* _Items from a dataset_:
○ ○ ○ ○ ○ ○ ○
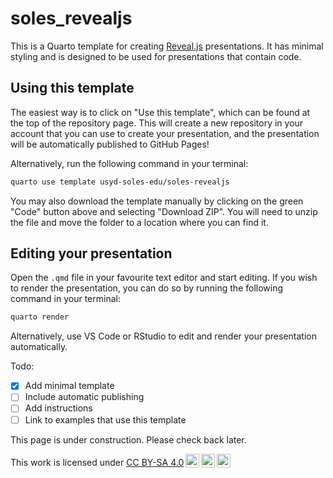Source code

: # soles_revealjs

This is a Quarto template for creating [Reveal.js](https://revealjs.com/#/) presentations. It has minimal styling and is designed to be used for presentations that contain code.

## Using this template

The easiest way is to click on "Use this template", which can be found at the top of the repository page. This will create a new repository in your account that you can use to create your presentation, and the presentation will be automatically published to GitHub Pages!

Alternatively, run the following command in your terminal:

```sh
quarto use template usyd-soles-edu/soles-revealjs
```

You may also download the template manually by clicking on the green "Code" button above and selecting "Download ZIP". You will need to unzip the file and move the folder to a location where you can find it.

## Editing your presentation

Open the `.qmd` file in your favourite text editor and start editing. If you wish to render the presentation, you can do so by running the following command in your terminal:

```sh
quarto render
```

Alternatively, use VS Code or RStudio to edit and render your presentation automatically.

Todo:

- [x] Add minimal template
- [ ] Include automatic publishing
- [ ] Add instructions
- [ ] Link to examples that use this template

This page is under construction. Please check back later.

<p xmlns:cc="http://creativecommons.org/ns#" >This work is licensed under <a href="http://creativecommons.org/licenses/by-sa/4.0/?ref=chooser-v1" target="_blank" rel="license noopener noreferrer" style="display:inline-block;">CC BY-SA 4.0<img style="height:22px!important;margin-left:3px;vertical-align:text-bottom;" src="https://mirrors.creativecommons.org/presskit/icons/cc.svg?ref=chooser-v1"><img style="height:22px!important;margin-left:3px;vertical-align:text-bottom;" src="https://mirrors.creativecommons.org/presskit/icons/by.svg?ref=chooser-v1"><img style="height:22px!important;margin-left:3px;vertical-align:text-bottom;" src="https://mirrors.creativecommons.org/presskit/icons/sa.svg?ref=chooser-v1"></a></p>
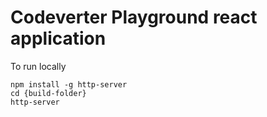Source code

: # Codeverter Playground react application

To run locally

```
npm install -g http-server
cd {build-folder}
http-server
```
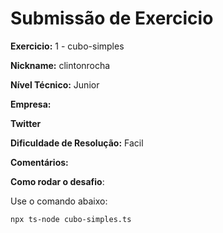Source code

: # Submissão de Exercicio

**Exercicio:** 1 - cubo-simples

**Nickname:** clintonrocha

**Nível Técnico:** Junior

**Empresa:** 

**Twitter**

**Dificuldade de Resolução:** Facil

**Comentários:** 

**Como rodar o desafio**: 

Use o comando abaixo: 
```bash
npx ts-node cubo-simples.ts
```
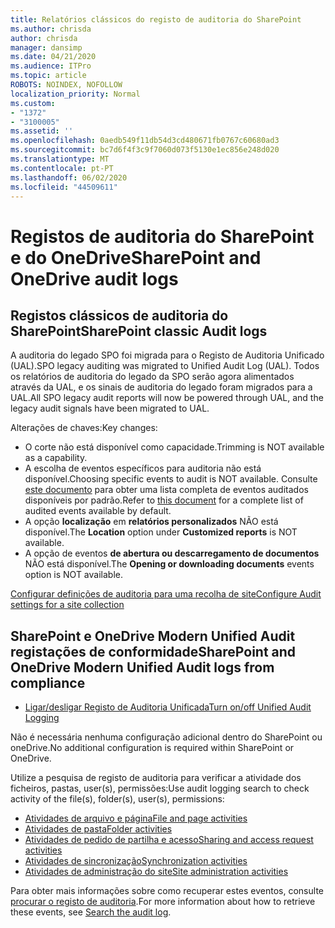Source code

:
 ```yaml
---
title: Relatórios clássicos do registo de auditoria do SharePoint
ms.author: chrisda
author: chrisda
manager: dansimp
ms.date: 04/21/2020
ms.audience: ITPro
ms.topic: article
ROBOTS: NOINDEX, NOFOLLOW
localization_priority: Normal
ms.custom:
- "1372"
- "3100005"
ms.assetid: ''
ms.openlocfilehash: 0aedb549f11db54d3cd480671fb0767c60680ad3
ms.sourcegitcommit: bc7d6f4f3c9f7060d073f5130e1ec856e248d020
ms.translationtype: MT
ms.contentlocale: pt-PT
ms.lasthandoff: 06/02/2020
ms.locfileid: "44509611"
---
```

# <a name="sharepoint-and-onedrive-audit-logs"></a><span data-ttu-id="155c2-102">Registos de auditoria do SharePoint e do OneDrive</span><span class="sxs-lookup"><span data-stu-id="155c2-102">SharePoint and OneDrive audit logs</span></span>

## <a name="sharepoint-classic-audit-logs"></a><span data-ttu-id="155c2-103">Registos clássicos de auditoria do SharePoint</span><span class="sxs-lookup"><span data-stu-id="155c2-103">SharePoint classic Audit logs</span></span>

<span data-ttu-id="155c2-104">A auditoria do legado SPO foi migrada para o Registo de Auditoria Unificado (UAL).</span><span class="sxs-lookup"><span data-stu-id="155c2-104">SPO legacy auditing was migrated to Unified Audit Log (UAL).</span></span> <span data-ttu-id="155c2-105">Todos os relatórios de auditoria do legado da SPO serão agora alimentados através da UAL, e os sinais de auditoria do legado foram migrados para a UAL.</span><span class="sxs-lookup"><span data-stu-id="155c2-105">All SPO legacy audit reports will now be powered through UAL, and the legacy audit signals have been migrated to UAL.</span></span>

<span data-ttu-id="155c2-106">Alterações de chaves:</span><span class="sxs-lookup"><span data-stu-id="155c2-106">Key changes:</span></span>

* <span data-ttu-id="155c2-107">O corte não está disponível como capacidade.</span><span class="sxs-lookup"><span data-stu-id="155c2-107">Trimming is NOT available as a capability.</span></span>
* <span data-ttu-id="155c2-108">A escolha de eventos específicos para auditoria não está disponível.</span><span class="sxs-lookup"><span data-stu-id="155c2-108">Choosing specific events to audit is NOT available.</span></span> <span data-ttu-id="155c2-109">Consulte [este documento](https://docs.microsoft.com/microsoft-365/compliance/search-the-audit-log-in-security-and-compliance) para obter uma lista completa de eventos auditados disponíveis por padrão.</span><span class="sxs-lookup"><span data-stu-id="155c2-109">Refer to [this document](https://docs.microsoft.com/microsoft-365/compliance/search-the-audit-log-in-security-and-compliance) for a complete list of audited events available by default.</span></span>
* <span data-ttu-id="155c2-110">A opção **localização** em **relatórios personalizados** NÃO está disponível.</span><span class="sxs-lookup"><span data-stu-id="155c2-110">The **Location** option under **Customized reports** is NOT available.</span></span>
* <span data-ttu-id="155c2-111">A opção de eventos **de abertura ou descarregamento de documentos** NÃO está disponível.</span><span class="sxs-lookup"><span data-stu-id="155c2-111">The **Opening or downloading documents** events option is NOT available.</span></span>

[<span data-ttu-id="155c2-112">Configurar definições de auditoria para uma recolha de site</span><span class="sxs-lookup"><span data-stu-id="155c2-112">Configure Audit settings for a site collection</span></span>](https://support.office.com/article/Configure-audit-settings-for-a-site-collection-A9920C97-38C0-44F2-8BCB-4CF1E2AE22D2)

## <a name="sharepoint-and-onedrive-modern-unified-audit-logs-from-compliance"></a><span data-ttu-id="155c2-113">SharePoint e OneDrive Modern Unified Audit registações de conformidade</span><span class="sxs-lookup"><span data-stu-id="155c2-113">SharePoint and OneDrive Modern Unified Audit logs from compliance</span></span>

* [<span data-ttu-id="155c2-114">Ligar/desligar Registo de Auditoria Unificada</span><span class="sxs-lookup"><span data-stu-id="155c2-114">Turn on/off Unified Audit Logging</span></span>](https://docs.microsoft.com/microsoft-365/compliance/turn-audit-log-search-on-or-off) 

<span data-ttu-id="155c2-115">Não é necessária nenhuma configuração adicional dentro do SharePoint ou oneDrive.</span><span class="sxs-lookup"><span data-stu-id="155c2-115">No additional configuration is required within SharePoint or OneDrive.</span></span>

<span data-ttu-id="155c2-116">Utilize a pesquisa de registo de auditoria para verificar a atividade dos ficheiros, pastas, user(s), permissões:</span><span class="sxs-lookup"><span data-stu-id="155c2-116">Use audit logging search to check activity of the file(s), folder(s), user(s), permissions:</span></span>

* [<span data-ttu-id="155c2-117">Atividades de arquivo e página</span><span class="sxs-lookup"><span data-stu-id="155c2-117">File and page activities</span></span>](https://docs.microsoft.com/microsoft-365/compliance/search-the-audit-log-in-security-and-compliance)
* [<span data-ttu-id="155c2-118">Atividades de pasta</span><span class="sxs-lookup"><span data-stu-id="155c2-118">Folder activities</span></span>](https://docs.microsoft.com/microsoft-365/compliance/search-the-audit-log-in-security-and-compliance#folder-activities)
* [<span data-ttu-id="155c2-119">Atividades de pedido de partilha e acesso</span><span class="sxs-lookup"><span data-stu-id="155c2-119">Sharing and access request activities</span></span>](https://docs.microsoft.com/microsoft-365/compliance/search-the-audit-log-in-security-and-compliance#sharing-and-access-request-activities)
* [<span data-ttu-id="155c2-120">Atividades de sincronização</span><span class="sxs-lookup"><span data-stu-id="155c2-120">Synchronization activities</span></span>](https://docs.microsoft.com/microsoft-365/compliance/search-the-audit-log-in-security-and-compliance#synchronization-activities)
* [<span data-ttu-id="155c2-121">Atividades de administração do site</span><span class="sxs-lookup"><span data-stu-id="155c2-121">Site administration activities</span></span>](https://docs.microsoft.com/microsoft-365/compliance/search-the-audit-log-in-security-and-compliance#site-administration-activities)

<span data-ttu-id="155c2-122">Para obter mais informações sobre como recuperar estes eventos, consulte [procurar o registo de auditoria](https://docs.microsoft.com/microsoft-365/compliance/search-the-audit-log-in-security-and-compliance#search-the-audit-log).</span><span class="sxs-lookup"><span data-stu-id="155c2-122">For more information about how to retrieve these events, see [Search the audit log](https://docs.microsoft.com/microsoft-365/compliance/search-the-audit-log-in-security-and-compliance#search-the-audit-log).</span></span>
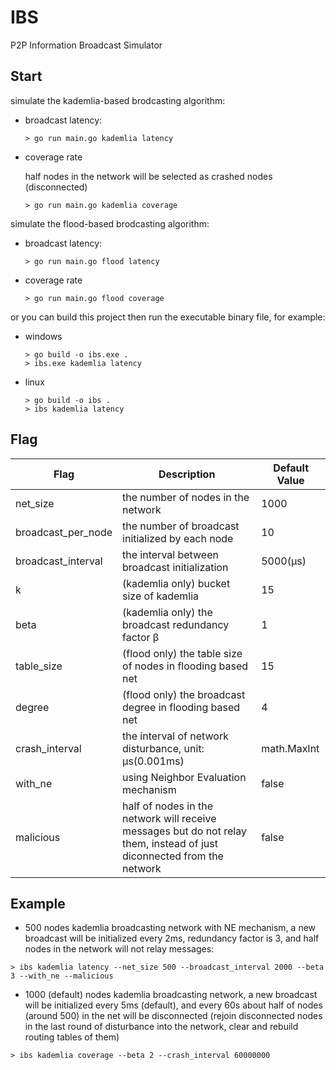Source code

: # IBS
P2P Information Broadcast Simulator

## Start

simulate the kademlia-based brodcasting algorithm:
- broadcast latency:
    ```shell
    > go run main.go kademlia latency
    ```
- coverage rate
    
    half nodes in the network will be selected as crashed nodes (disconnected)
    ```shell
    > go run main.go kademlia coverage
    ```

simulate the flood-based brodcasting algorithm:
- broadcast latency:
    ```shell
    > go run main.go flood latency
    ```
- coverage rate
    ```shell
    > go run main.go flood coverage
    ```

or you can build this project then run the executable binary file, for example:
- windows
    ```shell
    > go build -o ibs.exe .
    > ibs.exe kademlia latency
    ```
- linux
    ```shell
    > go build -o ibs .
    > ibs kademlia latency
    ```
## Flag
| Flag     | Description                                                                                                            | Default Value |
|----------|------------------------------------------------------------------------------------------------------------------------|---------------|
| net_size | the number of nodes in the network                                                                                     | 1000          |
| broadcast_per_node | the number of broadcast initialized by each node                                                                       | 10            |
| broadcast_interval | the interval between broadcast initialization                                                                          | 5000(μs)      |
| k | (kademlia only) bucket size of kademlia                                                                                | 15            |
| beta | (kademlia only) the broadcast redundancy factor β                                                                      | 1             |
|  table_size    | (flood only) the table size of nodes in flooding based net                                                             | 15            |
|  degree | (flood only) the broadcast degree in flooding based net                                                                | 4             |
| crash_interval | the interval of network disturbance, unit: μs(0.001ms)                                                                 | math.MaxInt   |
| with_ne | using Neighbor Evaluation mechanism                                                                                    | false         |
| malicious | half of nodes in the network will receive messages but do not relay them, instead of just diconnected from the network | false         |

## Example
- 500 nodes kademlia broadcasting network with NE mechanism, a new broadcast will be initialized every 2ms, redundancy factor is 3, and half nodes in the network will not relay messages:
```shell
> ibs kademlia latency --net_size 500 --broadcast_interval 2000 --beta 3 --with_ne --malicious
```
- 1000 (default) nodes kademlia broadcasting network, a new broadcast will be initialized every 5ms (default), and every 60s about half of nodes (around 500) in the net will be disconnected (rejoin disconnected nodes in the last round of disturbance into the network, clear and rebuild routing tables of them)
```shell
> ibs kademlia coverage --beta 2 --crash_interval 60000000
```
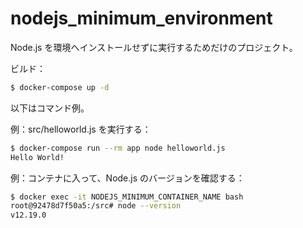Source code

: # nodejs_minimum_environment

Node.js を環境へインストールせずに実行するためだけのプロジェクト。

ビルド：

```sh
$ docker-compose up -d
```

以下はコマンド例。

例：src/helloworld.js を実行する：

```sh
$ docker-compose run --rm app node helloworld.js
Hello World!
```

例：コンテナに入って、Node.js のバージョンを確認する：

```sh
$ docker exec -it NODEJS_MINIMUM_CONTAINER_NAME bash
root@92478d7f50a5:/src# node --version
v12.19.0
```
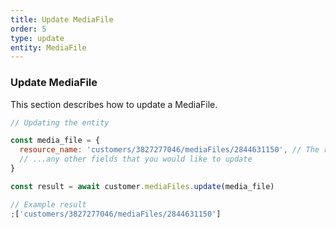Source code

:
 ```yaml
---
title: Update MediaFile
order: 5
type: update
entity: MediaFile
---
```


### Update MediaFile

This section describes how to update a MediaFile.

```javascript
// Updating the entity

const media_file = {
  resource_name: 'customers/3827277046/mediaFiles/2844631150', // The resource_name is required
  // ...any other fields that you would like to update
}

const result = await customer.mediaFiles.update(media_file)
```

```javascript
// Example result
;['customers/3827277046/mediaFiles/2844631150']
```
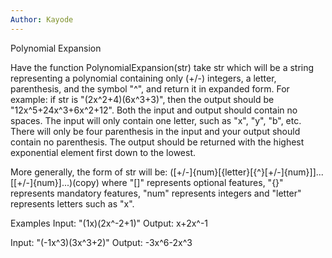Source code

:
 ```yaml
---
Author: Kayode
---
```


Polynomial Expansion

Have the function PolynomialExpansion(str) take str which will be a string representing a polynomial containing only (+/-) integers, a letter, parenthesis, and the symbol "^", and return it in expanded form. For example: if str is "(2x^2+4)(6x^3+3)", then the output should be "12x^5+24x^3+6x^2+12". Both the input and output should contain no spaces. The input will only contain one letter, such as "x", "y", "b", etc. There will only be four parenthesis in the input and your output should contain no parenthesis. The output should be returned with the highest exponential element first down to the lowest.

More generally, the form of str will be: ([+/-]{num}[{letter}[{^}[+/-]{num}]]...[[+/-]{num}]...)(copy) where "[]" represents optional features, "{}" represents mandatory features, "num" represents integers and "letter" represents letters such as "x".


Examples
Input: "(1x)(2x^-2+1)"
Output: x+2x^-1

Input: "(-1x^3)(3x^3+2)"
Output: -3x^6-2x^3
○ ○ ○ ○ ○ ○ ○
* _Try it_:
Wherever the string "factor" occurs in the records, copy the line it is in.

* _Written reply_:
| beta | (kademlia only) the broadcast redundancy factor β                                                                      | 1             |
- 500 nodes kademlia broadcasting network with NE mechanism, a new broadcast will be initialized every 2ms, redundancy factor is 3, and half nodes in the network will not relay messages:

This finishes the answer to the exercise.